Presse-toi à gauche ! : Comment expliquer que Puigdemont reporte à plus tard la proclamation de l’indépendance au moment même où il fait une telle proclamation ? Quel est le sens de cette position ?
André Frappier : La tenue d’un référendum et la proclamation de l’indépendance, c’était le scénario où tout se passe en eau calme. Mais la vraie vie, ce n’est pas ça. Au référendum du premier octobre dernier, malgré des affrontements et la répression policière, plus de 40% des gens ont voté et l’indépendance à obtenu plus de 90% de oui. C’est un tour de force. Ils ont réussi. Mais les pressions contre les indépendantistes, particulièrement de l’Union européenne, ont été fortes. Les pressions de Madrid, des banques laissaient apparaître un affrontement. Et je pense que Puigdemont n’avait pas l’intention de livrer une bataille contre tout ça. Il cherchait donc une voie de sortie. Il a voulu maintenir un discours relativement à gauche (d’où la proclamation), mais avec le report à un temps indéfini la réalisation de l’indépendance dans l’espoir de discuter avec Madrid. C’est un cul-de-sac total parce que la population catalane qui soutenait le processus, elle a bien l’impression qu’elle a été laisser tomber.

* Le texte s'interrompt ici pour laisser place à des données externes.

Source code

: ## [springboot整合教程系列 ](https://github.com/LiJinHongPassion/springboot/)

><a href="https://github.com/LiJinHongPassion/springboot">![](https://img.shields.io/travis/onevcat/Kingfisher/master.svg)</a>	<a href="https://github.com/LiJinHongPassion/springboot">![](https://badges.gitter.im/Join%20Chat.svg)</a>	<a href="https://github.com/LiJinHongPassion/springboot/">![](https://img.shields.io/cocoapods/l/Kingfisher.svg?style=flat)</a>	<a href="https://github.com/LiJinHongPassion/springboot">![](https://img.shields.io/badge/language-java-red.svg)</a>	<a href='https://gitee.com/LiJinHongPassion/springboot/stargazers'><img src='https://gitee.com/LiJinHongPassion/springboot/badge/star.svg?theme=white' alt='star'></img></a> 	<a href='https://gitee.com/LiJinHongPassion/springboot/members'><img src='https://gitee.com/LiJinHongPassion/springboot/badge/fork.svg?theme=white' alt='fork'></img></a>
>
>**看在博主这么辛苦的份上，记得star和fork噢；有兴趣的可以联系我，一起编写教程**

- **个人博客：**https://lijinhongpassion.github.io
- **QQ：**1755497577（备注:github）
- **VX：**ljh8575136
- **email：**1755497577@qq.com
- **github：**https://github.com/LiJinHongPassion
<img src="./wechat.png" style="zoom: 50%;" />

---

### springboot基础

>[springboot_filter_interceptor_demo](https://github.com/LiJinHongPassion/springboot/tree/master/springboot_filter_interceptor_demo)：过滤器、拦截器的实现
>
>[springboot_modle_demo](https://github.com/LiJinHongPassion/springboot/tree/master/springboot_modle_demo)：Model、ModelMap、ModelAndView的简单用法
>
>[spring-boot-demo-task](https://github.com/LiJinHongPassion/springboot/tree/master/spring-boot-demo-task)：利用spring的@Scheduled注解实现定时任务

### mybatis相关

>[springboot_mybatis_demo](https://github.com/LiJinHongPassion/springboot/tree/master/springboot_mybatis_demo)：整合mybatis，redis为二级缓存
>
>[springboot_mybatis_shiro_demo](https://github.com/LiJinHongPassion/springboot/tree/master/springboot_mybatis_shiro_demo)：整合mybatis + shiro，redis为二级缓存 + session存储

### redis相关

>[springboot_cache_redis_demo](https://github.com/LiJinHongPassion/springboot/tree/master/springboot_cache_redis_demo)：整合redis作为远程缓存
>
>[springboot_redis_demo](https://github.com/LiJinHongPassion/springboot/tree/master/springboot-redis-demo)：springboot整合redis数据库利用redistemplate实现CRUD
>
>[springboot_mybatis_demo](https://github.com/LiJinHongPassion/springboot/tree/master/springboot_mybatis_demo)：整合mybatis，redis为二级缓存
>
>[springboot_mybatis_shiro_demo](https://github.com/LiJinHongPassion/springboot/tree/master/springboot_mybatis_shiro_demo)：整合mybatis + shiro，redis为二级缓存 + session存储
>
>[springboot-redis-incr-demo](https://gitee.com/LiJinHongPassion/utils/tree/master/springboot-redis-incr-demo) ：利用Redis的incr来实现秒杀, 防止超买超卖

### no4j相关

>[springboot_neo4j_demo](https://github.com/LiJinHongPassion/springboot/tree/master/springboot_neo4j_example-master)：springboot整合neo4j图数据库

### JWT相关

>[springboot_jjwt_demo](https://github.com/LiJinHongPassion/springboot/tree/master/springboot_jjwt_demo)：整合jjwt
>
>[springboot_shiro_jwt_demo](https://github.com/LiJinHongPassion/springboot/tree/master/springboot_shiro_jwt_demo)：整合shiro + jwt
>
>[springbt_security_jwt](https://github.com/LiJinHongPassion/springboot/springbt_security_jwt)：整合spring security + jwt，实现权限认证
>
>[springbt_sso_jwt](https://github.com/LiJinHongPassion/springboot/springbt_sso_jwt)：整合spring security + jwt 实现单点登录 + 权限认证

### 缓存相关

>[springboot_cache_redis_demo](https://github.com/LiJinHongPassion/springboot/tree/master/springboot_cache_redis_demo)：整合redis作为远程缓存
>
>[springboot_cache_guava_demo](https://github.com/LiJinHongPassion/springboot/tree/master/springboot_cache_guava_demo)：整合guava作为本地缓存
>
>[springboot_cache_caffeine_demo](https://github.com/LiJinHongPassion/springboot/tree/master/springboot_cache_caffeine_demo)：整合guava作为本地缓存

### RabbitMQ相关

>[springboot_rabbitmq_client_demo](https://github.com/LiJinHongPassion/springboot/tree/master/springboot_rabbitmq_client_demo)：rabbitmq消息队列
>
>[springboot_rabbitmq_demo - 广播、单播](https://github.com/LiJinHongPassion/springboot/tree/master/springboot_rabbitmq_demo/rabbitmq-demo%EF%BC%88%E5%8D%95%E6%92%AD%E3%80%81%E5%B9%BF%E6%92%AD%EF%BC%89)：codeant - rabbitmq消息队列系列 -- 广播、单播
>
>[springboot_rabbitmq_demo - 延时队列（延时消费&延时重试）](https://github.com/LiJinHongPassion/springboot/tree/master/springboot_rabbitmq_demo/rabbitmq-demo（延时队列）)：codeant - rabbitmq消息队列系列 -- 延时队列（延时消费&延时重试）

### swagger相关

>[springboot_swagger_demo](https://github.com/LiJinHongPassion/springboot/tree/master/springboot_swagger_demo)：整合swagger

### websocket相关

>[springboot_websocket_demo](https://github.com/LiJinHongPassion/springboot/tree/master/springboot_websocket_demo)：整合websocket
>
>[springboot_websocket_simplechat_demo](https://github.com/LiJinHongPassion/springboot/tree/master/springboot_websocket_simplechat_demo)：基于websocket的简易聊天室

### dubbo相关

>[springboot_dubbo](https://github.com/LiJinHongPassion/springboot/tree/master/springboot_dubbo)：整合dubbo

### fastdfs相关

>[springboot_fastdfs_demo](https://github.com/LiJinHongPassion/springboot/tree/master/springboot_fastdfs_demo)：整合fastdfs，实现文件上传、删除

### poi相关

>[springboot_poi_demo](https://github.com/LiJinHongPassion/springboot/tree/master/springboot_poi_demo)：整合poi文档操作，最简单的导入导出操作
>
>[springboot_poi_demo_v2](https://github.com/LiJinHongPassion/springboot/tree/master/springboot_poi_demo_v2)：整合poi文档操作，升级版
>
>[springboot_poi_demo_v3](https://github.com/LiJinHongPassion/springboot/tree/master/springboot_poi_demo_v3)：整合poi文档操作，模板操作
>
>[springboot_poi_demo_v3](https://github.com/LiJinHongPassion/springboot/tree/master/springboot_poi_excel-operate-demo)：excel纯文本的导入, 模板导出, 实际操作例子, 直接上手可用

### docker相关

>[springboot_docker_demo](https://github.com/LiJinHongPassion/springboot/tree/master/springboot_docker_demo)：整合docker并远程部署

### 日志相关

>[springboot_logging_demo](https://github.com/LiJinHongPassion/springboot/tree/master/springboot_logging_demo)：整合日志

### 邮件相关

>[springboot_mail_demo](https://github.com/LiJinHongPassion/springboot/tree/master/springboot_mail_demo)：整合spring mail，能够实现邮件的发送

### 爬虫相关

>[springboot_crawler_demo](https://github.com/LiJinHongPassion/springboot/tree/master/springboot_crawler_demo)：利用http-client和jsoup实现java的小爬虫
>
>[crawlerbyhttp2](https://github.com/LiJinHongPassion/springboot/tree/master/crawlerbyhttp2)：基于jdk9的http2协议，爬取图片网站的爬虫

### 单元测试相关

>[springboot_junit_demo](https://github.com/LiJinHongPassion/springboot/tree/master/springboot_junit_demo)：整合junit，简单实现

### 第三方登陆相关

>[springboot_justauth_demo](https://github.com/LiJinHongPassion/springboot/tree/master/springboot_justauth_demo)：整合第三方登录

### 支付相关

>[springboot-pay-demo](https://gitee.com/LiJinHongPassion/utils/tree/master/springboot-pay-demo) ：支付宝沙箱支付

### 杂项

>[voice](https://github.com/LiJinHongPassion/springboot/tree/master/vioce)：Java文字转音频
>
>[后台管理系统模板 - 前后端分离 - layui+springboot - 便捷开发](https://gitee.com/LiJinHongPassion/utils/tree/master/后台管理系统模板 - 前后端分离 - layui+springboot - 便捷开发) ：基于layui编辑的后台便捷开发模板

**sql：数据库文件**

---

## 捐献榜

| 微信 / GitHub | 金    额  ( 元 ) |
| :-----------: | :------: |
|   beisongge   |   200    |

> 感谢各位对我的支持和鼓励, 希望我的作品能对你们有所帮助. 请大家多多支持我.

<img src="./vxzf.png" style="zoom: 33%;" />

Presse-toi à gauche ! : Cela va sans doute avoir un effet de démobilisation. Est-ce qu’on peut le sentir déjà ?
André Frappier : Oui, c’est sûr. Hier, j’étais au parlement catalan avec la délégation internationale et avec les gens de la CUP [1] et PODEM [2]. Ils n’appuient pas Puigdemont, mais ils espéraient. Ils espéraient qu’il donne une perspective qui va maintenir l’espoir, qui va maintenir la lutte. Mais, il n’y a eu rien du tout. Quand le discours a été terminé, la tristesse se lisait dans leurs yeux. C’était comme l’abandon de la lutte. Ce n’était pas une question partisane, car Puigdemont, ce n’est pas leur espoir, mais c’était très triste de voir l’état des choses et de voir comment ils le ressentaient hier soir.
Presse-toi à gauche ! : Il ne semble pas que cette prise de position de Puigdemont va amener l’ouverture de l’État espagnol ?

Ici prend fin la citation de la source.